• [Required work]
Print all of the data exactly, but drop the pictures.

• [Supplied records]
● ● ● ●

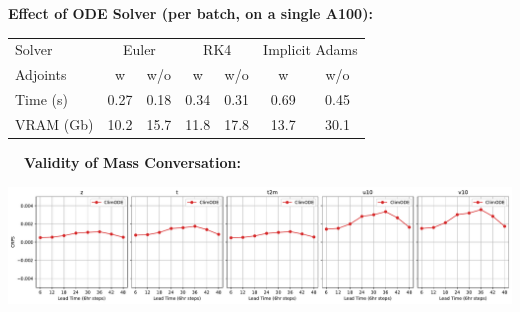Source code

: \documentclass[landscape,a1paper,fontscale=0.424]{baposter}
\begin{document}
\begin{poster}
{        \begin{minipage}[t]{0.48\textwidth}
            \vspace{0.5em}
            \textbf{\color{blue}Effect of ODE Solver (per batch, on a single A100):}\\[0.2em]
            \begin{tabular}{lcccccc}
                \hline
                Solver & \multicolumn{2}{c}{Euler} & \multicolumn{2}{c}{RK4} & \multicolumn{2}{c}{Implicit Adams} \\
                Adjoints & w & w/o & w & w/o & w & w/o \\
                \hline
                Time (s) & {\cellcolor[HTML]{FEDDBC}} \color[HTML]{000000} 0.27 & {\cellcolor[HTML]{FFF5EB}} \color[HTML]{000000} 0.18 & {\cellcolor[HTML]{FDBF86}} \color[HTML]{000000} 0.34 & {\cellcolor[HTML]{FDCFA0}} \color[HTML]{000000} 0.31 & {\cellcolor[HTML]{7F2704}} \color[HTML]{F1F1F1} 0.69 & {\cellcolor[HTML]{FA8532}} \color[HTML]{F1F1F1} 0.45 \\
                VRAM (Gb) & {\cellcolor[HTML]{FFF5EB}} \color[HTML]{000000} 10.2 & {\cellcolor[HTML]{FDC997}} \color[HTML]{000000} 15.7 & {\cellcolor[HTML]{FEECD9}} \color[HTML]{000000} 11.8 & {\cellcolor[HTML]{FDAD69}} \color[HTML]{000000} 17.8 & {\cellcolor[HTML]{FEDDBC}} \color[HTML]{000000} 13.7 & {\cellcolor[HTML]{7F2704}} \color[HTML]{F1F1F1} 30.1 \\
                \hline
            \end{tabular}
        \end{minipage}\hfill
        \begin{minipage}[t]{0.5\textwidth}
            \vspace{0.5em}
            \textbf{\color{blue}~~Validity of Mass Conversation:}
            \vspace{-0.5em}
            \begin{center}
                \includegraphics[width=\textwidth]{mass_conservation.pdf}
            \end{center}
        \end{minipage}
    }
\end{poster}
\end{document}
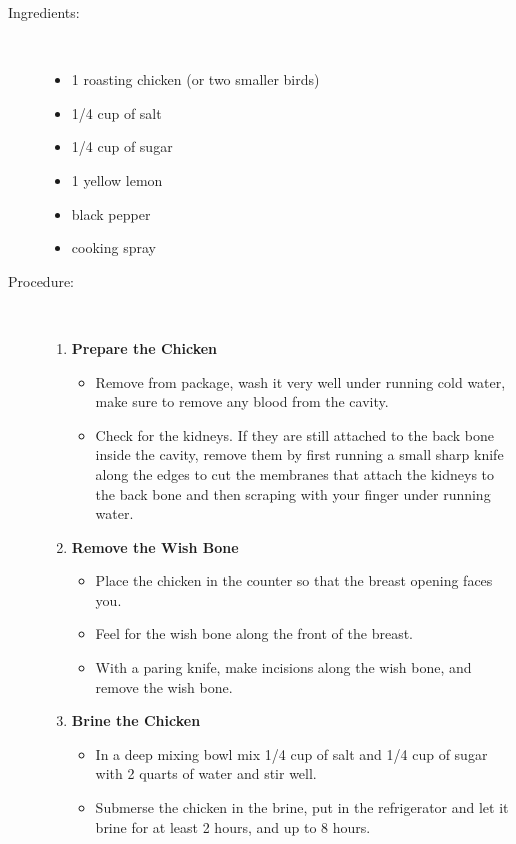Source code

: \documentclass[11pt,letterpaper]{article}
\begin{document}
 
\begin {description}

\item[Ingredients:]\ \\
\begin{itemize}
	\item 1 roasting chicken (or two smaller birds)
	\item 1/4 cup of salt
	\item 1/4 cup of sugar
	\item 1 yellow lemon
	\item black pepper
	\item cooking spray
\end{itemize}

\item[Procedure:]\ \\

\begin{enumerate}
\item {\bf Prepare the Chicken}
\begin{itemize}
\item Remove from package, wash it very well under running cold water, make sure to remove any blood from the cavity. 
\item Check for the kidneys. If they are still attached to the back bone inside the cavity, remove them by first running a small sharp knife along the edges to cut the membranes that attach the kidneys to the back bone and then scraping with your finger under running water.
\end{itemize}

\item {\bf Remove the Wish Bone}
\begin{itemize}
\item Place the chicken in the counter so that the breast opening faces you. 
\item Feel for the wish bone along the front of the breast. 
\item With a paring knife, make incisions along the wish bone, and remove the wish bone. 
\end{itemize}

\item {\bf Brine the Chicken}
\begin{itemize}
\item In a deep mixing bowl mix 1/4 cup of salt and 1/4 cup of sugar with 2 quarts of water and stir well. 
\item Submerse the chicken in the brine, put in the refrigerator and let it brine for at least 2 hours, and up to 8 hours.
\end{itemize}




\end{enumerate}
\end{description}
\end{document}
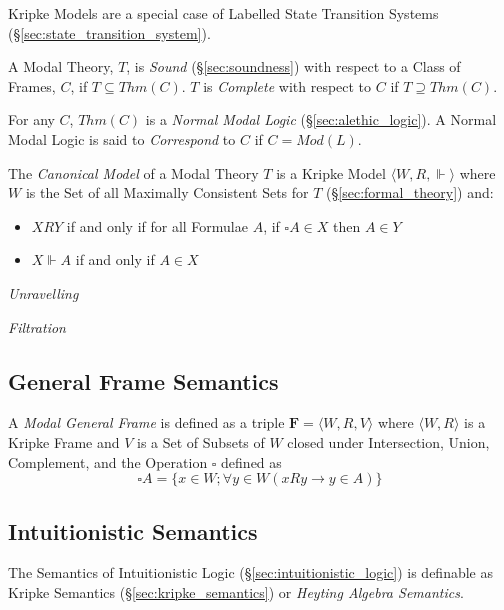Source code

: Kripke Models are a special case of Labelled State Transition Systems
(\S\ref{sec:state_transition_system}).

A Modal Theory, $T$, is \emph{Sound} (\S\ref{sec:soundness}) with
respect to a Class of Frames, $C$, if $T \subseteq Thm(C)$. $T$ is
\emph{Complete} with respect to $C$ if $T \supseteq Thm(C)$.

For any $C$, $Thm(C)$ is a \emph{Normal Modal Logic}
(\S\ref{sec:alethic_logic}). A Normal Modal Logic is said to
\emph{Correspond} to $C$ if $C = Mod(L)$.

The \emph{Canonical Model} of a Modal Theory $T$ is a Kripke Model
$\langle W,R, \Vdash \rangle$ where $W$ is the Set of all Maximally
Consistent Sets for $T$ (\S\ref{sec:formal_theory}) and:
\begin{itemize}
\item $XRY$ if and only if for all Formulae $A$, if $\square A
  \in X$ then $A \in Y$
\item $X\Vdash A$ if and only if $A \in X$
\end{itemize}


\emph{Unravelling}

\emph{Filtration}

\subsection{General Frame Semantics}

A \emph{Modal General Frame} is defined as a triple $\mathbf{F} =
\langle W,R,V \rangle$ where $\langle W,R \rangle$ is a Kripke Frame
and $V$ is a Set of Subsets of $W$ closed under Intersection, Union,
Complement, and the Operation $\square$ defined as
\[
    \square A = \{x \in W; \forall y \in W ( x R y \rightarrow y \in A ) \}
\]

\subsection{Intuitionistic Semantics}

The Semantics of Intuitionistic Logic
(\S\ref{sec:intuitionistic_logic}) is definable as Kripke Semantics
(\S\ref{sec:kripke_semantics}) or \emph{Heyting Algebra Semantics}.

● ● ● ●

• [Written response]
Source code

: \documentclass[landscape,a1paper,fontscale=0.424]{baposter}
\begin{document}
\begin{poster}
{        \begin{minipage}[t]{0.48\textwidth}
            \vspace{0.5em}
            \textbf{\color{blue}Effect of ODE Solver (per batch, on a single A100):}\\[0.2em]
            \begin{tabular}{lcccccc}
                \hline
                Solver & \multicolumn{2}{c}{Euler} & \multicolumn{2}{c}{RK4} & \multicolumn{2}{c}{Implicit Adams} \\
                Adjoints & w & w/o & w & w/o & w & w/o \\
                \hline
                Time (s) & {\cellcolor[HTML]{FEDDBC}} \color[HTML]{000000} 0.27 & {\cellcolor[HTML]{FFF5EB}} \color[HTML]{000000} 0.18 & {\cellcolor[HTML]{FDBF86}} \color[HTML]{000000} 0.34 & {\cellcolor[HTML]{FDCFA0}} \color[HTML]{000000} 0.31 & {\cellcolor[HTML]{7F2704}} \color[HTML]{F1F1F1} 0.69 & {\cellcolor[HTML]{FA8532}} \color[HTML]{F1F1F1} 0.45 \\
                VRAM (Gb) & {\cellcolor[HTML]{FFF5EB}} \color[HTML]{000000} 10.2 & {\cellcolor[HTML]{FDC997}} \color[HTML]{000000} 15.7 & {\cellcolor[HTML]{FEECD9}} \color[HTML]{000000} 11.8 & {\cellcolor[HTML]{FDAD69}} \color[HTML]{000000} 17.8 & {\cellcolor[HTML]{FEDDBC}} \color[HTML]{000000} 13.7 & {\cellcolor[HTML]{7F2704}} \color[HTML]{F1F1F1} 30.1 \\
                \hline
            \end{tabular}
        \end{minipage}\hfill
        \begin{minipage}[t]{0.5\textwidth}
            \vspace{0.5em}
            \textbf{\color{blue}~~Validity of Mass Conversation:}
            \vspace{-0.5em}
            \begin{center}
                \includegraphics[width=\textwidth]{mass_conservation.pdf}
            \end{center}
        \end{minipage}
    }
\end{poster}
\end{document}
Source code

: \documentclass[11pt,letterpaper]{article}
\begin{document}
 
\begin {description}

\item[Ingredients:]\ \\
\begin{itemize}
	\item 1 roasting chicken (or two smaller birds)
	\item 1/4 cup of salt
	\item 1/4 cup of sugar
	\item 1 yellow lemon
	\item black pepper
	\item cooking spray
\end{itemize}

\item[Procedure:]\ \\

\begin{enumerate}
\item {\bf Prepare the Chicken}
\begin{itemize}
\item Remove from package, wash it very well under running cold water, make sure to remove any blood from the cavity. 
\item Check for the kidneys. If they are still attached to the back bone inside the cavity, remove them by first running a small sharp knife along the edges to cut the membranes that attach the kidneys to the back bone and then scraping with your finger under running water.
\end{itemize}

\item {\bf Remove the Wish Bone}
\begin{itemize}
\item Place the chicken in the counter so that the breast opening faces you. 
\item Feel for the wish bone along the front of the breast. 
\item With a paring knife, make incisions along the wish bone, and remove the wish bone. 
\end{itemize}

\item {\bf Brine the Chicken}
\begin{itemize}
\item In a deep mixing bowl mix 1/4 cup of salt and 1/4 cup of sugar with 2 quarts of water and stir well. 
\item Submerse the chicken in the brine, put in the refrigerator and let it brine for at least 2 hours, and up to 8 hours.
\end{itemize}




\end{enumerate}
\end{description}
\end{document}
Source code

: Kripke Models are a special case of Labelled State Transition Systems
(\S\ref{sec:state_transition_system}).

A Modal Theory, $T$, is \emph{Sound} (\S\ref{sec:soundness}) with
respect to a Class of Frames, $C$, if $T \subseteq Thm(C)$. $T$ is
\emph{Complete} with respect to $C$ if $T \supseteq Thm(C)$.

For any $C$, $Thm(C)$ is a \emph{Normal Modal Logic}
(\S\ref{sec:alethic_logic}). A Normal Modal Logic is said to
\emph{Correspond} to $C$ if $C = Mod(L)$.

The \emph{Canonical Model} of a Modal Theory $T$ is a Kripke Model
$\langle W,R, \Vdash \rangle$ where $W$ is the Set of all Maximally
Consistent Sets for $T$ (\S\ref{sec:formal_theory}) and:
\begin{itemize}
\item $XRY$ if and only if for all Formulae $A$, if $\square A
  \in X$ then $A \in Y$
\item $X\Vdash A$ if and only if $A \in X$
\end{itemize}


\emph{Unravelling}

\emph{Filtration}

\subsection{General Frame Semantics}

A \emph{Modal General Frame} is defined as a triple $\mathbf{F} =
\langle W,R,V \rangle$ where $\langle W,R \rangle$ is a Kripke Frame
and $V$ is a Set of Subsets of $W$ closed under Intersection, Union,
Complement, and the Operation $\square$ defined as
\[
    \square A = \{x \in W; \forall y \in W ( x R y \rightarrow y \in A ) \}
\]

\subsection{Intuitionistic Semantics}

The Semantics of Intuitionistic Logic
(\S\ref{sec:intuitionistic_logic}) is definable as Kripke Semantics
(\S\ref{sec:kripke_semantics}) or \emph{Heyting Algebra Semantics}.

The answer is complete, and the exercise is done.